Jeff Bezos is the world's richest man, with a fortune estimated at about $137 billion. That makes his upcoming divorce, announced Wednesday, the subject of intense speculation. Bezos has allegedly been fooling around with Lauren Sanchez, herself the wife of big-shot Hollywood agent Patrick Whitesell, including lots of sexts — at least according to the National Enquirer (so take that with a heap of salt).

Either way though, this is a good piece of evidence in the case for confiscatory top marginal tax rates. Without them, a nation inevitably develops an aristocracy of wealth.

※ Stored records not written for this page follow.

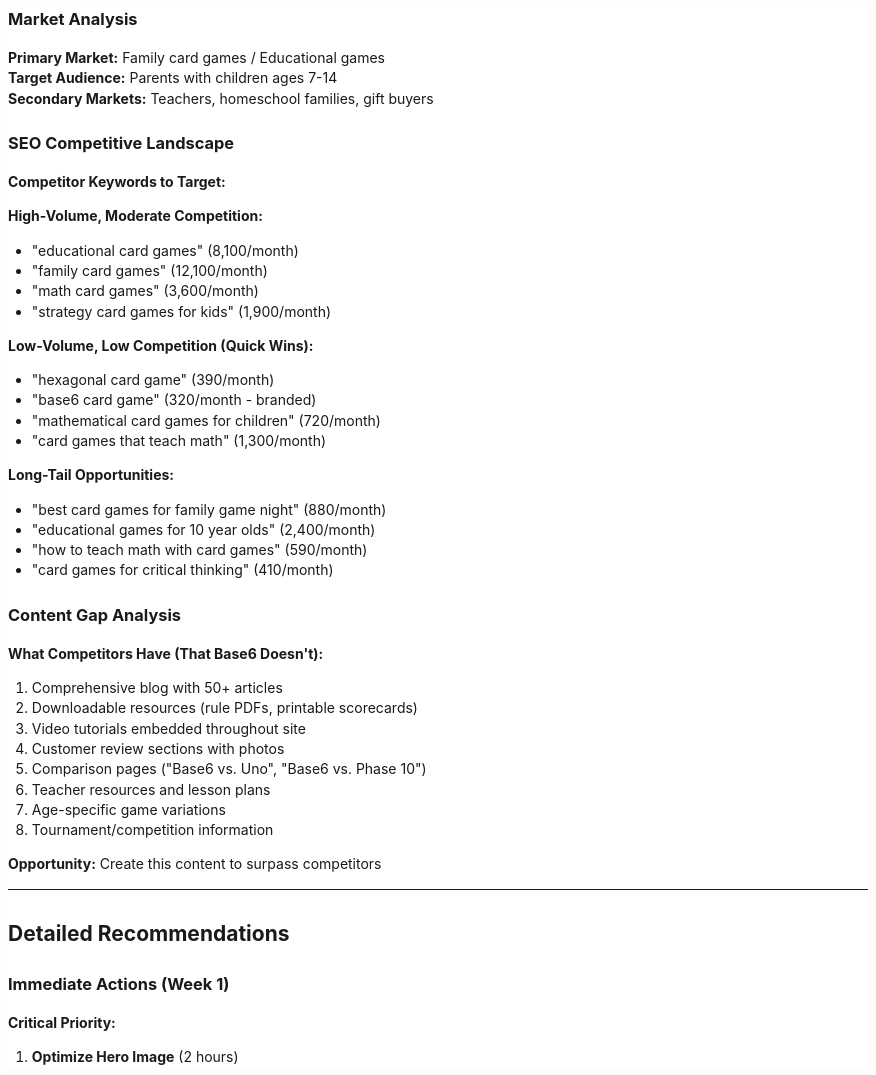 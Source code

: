 ### Market Analysis

**Primary Market:** Family card games / Educational games  
**Target Audience:** Parents with children ages 7-14  
**Secondary Markets:** Teachers, homeschool families, gift buyers

### SEO Competitive Landscape

**Competitor Keywords to Target:**

**High-Volume, Moderate Competition:**

- "educational card games" (8,100/month)
- "family card games" (12,100/month)
- "math card games" (3,600/month)
- "strategy card games for kids" (1,900/month)

**Low-Volume, Low Competition (Quick Wins):**

- "hexagonal card game" (390/month)
- "base6 card game" (320/month - branded)
- "mathematical card games for children" (720/month)
- "card games that teach math" (1,300/month)

**Long-Tail Opportunities:**

- "best card games for family game night" (880/month)
- "educational games for 10 year olds" (2,400/month)
- "how to teach math with card games" (590/month)
- "card games for critical thinking" (410/month)

### Content Gap Analysis

**What Competitors Have (That Base6 Doesn't):**

1. Comprehensive blog with 50+ articles
2. Downloadable resources (rule PDFs, printable scorecards)
3. Video tutorials embedded throughout site
4. Customer review sections with photos
5. Comparison pages ("Base6 vs. Uno", "Base6 vs. Phase 10")
6. Teacher resources and lesson plans
7. Age-specific game variations
8. Tournament/competition information

**Opportunity:** Create this content to surpass competitors

---

## Detailed Recommendations

### Immediate Actions (Week 1)

**Critical Priority:**

1. **Optimize Hero Image** (2 hours)
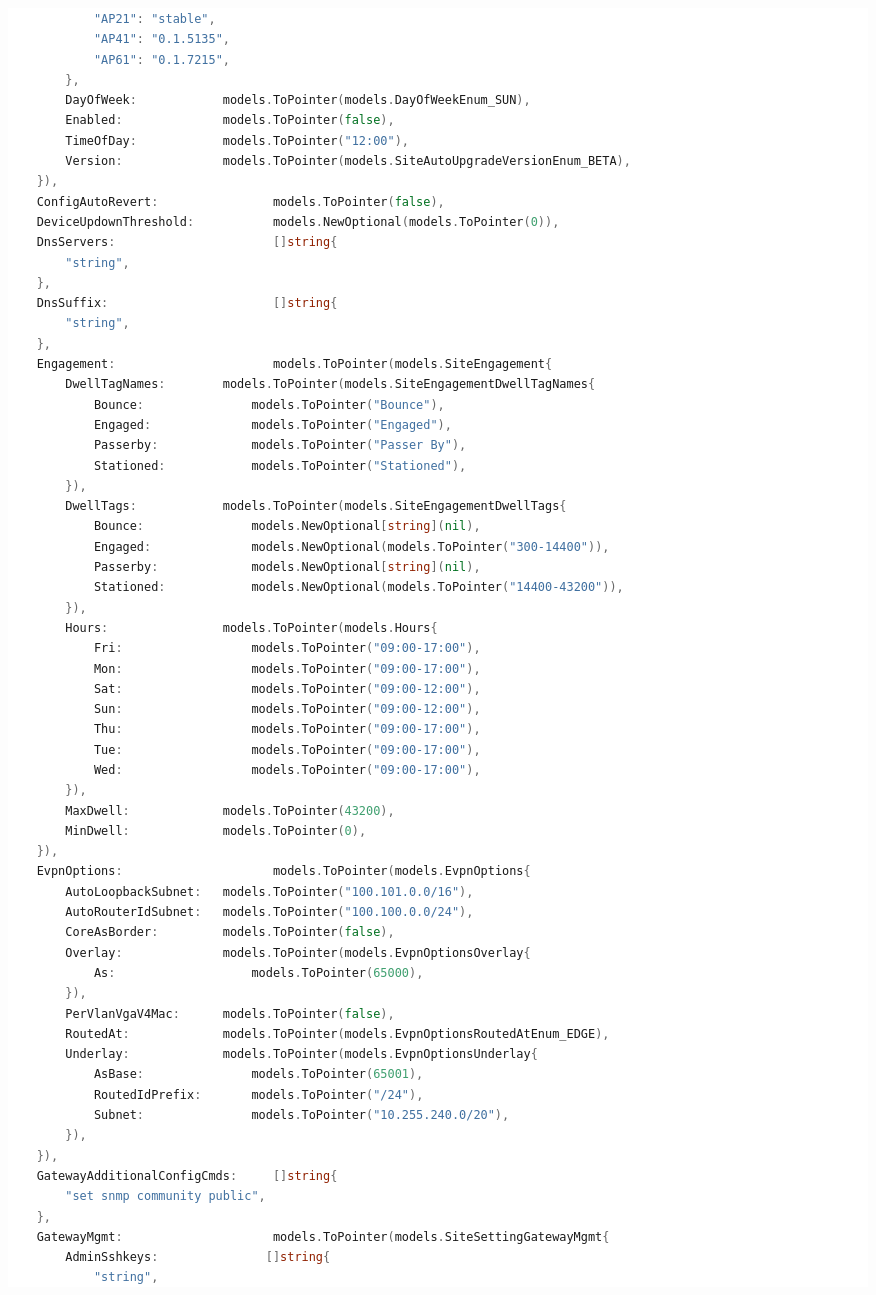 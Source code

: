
 ```go
            "AP21": "stable",
            "AP41": "0.1.5135",
            "AP61": "0.1.7215",
        },
        DayOfWeek:            models.ToPointer(models.DayOfWeekEnum_SUN),
        Enabled:              models.ToPointer(false),
        TimeOfDay:            models.ToPointer("12:00"),
        Version:              models.ToPointer(models.SiteAutoUpgradeVersionEnum_BETA),
    }),
    ConfigAutoRevert:                models.ToPointer(false),
    DeviceUpdownThreshold:           models.NewOptional(models.ToPointer(0)),
    DnsServers:                      []string{
        "string",
    },
    DnsSuffix:                       []string{
        "string",
    },
    Engagement:                      models.ToPointer(models.SiteEngagement{
        DwellTagNames:        models.ToPointer(models.SiteEngagementDwellTagNames{
            Bounce:               models.ToPointer("Bounce"),
            Engaged:              models.ToPointer("Engaged"),
            Passerby:             models.ToPointer("Passer By"),
            Stationed:            models.ToPointer("Stationed"),
        }),
        DwellTags:            models.ToPointer(models.SiteEngagementDwellTags{
            Bounce:               models.NewOptional[string](nil),
            Engaged:              models.NewOptional(models.ToPointer("300-14400")),
            Passerby:             models.NewOptional[string](nil),
            Stationed:            models.NewOptional(models.ToPointer("14400-43200")),
        }),
        Hours:                models.ToPointer(models.Hours{
            Fri:                  models.ToPointer("09:00-17:00"),
            Mon:                  models.ToPointer("09:00-17:00"),
            Sat:                  models.ToPointer("09:00-12:00"),
            Sun:                  models.ToPointer("09:00-12:00"),
            Thu:                  models.ToPointer("09:00-17:00"),
            Tue:                  models.ToPointer("09:00-17:00"),
            Wed:                  models.ToPointer("09:00-17:00"),
        }),
        MaxDwell:             models.ToPointer(43200),
        MinDwell:             models.ToPointer(0),
    }),
    EvpnOptions:                     models.ToPointer(models.EvpnOptions{
        AutoLoopbackSubnet:   models.ToPointer("100.101.0.0/16"),
        AutoRouterIdSubnet:   models.ToPointer("100.100.0.0/24"),
        CoreAsBorder:         models.ToPointer(false),
        Overlay:              models.ToPointer(models.EvpnOptionsOverlay{
            As:                   models.ToPointer(65000),
        }),
        PerVlanVgaV4Mac:      models.ToPointer(false),
        RoutedAt:             models.ToPointer(models.EvpnOptionsRoutedAtEnum_EDGE),
        Underlay:             models.ToPointer(models.EvpnOptionsUnderlay{
            AsBase:               models.ToPointer(65001),
            RoutedIdPrefix:       models.ToPointer("/24"),
            Subnet:               models.ToPointer("10.255.240.0/20"),
        }),
    }),
    GatewayAdditionalConfigCmds:     []string{
        "set snmp community public",
    },
    GatewayMgmt:                     models.ToPointer(models.SiteSettingGatewayMgmt{
        AdminSshkeys:               []string{
            "string",
```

But first: The juicy divorce gossip. TMZ reported (so take that with another heap of salt) that Bezos and his wife MacKenzie did not sign a pre-nuptial agreement, and so according to Washington state law she might be entitled to half of the wealth developed during the marriage, making her instantly one of the world's richest people with $66 billion. But then again, as CNBC argues, MacKenzie might not want to dilute Jeff's control of Amazon, because that might spook investors and thus reduce the value of her assets (which would be mostly Amazon stock). Her lawyers thus might want to cook up some ownership arrangement that still allows Jeff to dominate his vast business empire, which might imply a smaller loss.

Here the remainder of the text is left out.